Let’s be honest: A–H isn’t a new chapter, and it’s not some sneaky comeback either. It’s an archive record, wobbly in places, uneven for sure, but one that stirs up a very real attachment.
The cynics will say they’re milking the cow one last time, maybe so. But I can’t deny how much I enjoyed going back, flipping through these fragments, hearing the rough edges, feeling all that nostalgia seep through.
And maybe that’s the whole point of the A-to-Z project: not a marketing stunt, not a revenge move, but a way of leaving the door slightly open.

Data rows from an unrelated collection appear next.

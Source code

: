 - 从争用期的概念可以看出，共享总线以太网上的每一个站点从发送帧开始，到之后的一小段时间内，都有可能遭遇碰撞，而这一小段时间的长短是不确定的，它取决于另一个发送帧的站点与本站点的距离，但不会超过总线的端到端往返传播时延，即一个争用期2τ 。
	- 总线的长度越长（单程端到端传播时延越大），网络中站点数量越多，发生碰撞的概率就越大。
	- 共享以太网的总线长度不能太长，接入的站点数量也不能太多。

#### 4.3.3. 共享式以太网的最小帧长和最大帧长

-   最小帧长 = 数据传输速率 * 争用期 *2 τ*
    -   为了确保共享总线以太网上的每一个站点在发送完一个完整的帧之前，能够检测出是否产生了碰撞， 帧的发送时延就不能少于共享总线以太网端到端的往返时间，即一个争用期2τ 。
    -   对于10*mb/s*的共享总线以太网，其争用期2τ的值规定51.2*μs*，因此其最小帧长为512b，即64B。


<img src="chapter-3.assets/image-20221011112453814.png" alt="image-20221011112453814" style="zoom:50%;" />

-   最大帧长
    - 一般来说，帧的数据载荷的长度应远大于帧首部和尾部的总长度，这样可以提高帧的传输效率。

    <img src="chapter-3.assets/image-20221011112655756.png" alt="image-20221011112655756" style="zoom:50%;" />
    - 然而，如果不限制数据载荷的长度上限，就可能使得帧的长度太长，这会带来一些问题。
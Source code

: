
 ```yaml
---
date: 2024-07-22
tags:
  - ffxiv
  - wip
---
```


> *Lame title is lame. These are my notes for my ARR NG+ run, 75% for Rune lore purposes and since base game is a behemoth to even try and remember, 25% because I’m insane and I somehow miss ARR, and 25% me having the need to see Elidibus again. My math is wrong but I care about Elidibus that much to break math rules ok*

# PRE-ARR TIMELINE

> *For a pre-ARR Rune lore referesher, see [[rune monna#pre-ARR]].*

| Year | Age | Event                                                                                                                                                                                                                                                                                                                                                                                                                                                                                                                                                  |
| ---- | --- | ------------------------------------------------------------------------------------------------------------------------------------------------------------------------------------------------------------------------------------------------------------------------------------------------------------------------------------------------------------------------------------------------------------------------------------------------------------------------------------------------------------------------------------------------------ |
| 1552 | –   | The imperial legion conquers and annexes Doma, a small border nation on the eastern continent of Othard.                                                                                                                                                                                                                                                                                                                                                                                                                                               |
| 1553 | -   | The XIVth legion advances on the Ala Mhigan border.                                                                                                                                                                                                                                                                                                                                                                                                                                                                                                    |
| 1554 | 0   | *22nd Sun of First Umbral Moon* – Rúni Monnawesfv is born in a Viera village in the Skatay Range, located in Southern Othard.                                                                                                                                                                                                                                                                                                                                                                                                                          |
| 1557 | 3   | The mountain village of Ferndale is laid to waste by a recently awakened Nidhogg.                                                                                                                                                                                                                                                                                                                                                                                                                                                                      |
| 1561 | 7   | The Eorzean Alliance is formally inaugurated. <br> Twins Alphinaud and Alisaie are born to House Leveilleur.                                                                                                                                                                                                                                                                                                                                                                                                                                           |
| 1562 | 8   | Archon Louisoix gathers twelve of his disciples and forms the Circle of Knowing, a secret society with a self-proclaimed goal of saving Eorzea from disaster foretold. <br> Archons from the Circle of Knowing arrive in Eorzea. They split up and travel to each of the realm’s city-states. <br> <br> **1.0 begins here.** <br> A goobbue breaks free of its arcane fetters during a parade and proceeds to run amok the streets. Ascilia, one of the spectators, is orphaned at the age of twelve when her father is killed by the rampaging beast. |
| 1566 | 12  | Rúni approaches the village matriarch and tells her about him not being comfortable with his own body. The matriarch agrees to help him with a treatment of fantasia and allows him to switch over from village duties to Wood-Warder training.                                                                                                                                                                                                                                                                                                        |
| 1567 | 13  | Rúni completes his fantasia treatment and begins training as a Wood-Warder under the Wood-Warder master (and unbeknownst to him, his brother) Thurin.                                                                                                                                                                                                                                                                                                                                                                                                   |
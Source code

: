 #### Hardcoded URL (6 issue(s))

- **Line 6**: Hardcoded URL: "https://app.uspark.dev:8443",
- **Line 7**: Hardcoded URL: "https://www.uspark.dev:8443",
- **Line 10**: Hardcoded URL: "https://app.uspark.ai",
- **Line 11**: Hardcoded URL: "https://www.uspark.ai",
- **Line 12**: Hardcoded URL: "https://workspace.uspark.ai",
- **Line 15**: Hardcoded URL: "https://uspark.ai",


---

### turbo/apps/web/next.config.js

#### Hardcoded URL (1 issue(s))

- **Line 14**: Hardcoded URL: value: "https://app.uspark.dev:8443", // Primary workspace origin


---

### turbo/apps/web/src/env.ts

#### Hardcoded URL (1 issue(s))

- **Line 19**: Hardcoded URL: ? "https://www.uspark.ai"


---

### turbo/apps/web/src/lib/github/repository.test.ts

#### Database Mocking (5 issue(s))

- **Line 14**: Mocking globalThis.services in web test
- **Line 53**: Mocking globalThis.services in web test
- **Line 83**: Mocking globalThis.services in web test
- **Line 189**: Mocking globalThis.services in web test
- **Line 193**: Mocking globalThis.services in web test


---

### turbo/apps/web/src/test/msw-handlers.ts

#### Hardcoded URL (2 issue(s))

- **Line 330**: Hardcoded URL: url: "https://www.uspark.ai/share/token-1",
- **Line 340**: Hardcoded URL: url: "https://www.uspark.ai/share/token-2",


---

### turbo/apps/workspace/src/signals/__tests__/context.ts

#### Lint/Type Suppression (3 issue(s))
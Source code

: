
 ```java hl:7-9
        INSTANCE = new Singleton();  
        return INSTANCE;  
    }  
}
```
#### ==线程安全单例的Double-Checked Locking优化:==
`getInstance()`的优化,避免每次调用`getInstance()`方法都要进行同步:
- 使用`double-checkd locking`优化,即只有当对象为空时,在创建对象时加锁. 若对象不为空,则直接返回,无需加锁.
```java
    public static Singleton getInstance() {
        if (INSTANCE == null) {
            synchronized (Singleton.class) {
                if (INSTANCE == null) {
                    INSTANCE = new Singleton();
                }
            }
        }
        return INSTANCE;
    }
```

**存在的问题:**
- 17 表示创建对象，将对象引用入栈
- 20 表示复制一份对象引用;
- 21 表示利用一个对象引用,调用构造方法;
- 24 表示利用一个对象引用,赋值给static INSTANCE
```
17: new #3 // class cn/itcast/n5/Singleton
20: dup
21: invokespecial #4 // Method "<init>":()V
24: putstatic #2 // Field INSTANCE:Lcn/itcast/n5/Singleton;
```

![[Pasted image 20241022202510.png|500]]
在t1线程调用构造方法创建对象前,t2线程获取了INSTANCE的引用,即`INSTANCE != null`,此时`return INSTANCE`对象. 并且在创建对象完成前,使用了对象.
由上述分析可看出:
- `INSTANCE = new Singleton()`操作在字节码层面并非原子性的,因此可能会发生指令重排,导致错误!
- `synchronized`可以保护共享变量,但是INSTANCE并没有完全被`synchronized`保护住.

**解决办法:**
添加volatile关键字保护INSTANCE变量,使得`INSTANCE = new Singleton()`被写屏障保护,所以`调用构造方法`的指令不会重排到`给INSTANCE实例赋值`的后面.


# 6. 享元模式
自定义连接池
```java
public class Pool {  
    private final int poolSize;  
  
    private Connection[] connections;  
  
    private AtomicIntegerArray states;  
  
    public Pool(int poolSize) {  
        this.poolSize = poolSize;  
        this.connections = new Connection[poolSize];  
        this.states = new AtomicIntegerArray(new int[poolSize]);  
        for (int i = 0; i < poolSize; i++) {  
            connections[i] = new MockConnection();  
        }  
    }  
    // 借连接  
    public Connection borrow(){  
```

Just enough for us to say goodbye without being entirely sure we want it to end.
FR
Fan service ou testament dispersé ?
On ne va pas se mentir : A–H n’est ni un nouveau chapitre, ni un retour déguisé.
C’est un album-archive, parfois bancal, souvent inégal, mais qui réveille un attachement très réel.
Les cyniques diront que la vache est encore une fois pressée jusqu’à la dernière goutte, peut-être. Mais je ne peux pas nier que j’ai aimé y retourner, feuilleter ces fragments, entendre les imperfections, sentir toute la nostalgie derrière.
Et, quelque part, c’est peut-être ça le vrai propos du projet A to Z : pas un coup marketing, pas une revanche, mais une façon de laisser la porte entrouverte.
Juste assez pour qu’on puisse dire au revoir sans être trop sûr de vouloir que ça s’arrête.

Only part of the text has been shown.